Fifty-eight patients with either acute myeloid leukemia (AML; n=56) or acute lymphoblastic leukemia (ALL; n=2) received JNJ-75276617. Multiple dose levels of ≥15 mg have been evaluated on either daily or twice daily dosing schedules. Dose escalation is ongoing, with the recommended phase II dose to be determined.

Of the 26 (63%) patients who experienced a reduction in bone marrow (BM) disease burden, 16 (39%) had a ≥50% decrease in BM blasts. The overall response rate (ORR) for the eight patients receiving the highest dose level (90 mg twice daily) was 50%, with seven patients ongoing.

Of those eight patients, three achieved complete remission (CR), one achieved complete remission with partial hematologic recovery (CRh), three achieved complete remission with incomplete hematological recovery (CRi), and one achieved partial remission (PR). The median time to first response (≥PR) was 1.81 months, the time to CR, CRh, or CRi was 1.77 months, and the time to CR was 2.79 months.

The percentage of KMT2A-altered cells decreased from 59.2% at baseline to 8.1% after treatment. NPM1 variant allele frequency also decreased from 13.1% at baseline to 2.8% after treatment.

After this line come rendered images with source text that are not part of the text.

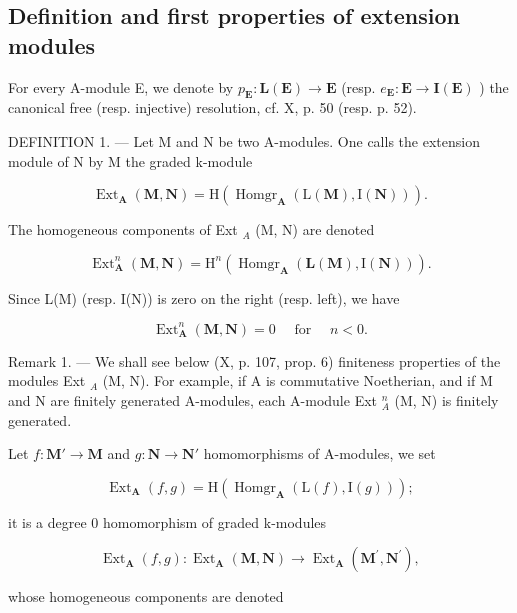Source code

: \subsection{Definition and first properties of extension modules}

For every A-module E, we denote by \(p_{\mathbf{E}} : \mathbf{L}(\mathbf{E}) \to \mathbf{E}\) (resp. \(e_{\mathbf{E}} : \mathbf{E} \to \mathbf{I}(\mathbf{E})\) ) the canonical free (resp. injective) resolution, cf. X, p. 50 (resp. p. 52).

DEFINITION 1. --- Let M and N be two A-modules. One calls the extension module of N by M the graded k-module

\[
\operatorname{Ext} _ {\mathbf {A}} (\mathbf {M}, \mathbf {N}) = \mathrm{H} \left(\operatorname{Homgr} _ {\mathbf {A}} (\mathrm{L} (\mathbf {M}), \mathrm{I} (\mathbf {N}))\right).\tag{4}
\]

The homogeneous components of Ext \(_{A}\) (M, N) are denoted

\[
\operatorname{Ext} _ {\mathbf {A}} ^ {n} (\mathbf {M}, \mathbf {N}) = \mathrm{H} ^ {n} \left(\operatorname{Homgr} _ {\mathbf {A}} (\mathbf {L} (\mathbf {M}), \mathrm{I} (\mathbf {N}))\right).\tag{5}
\]

Since L(M) (resp. I(N)) is zero on the right (resp. left), we have

\[
\operatorname{Ext} _ {\mathbf {A}} ^ {n} (\mathbf {M}, \mathbf {N}) = 0 \quad \text { for } \quad n <   0.\tag{6}
\]

Remark 1. --- We shall see below (X, p. 107, prop. 6) finiteness properties of the modules Ext \(_{A}\) (M, N). For example, if A is commutative Noetherian, and if M and N are finitely generated A-modules, each A-module Ext \(_{A}^{n}\) (M, N) is finitely generated.

Let \(f: \mathbf{M}' \to \mathbf{M}\) and \(g: \mathbf{N} \to \mathbf{N}'\) homomorphisms of A-modules, we set

\[
\operatorname{Ext} _ {\mathbf {A}} (f, g) = \mathrm{H} \left(\operatorname{Homgr} _ {\mathbf {A}} (\mathrm{L} (f), \mathrm{I} (g))\right);
\]

it is a degree 0 homomorphism of graded k-modules

\[
\operatorname{Ext} _ {\mathbf {A}} (f, g): \operatorname{Ext} _ {\mathbf {A}} (\mathbf {M}, \mathbf {N}) \rightarrow \operatorname{Ext} _ {\mathbf {A}} \left(\mathbf {M} ^ {\prime}, \mathbf {N} ^ {\prime}\right),
\]

whose homogeneous components are denoted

Thirty (52%) patients experienced one or more treatment-related adverse events (TRAEs), most commonly differentiation syndrome. Seventeen (29%) patients experienced Grade ≥3 TRAEs such as neutropenia, anemia and thrombocytopenia, differentiation syndrome, and increases in ALT and AST. Five patients (9%) experienced dose limiting toxicities.

Reference

Jabbour E, Searle E, Abdul-Hay M, et al. A first-in-human phase 1 study of the menin-KMT2A (MLL1) inhibitor JNJ-75276617 in adult patients with relapsed/refractory acute leukemia harboring KMT2A or NPM1 alterations. Abstract #57. Presented at the 65th ASH Annual Meeting & Exposition; December 9-12, 2023; San Diego, California.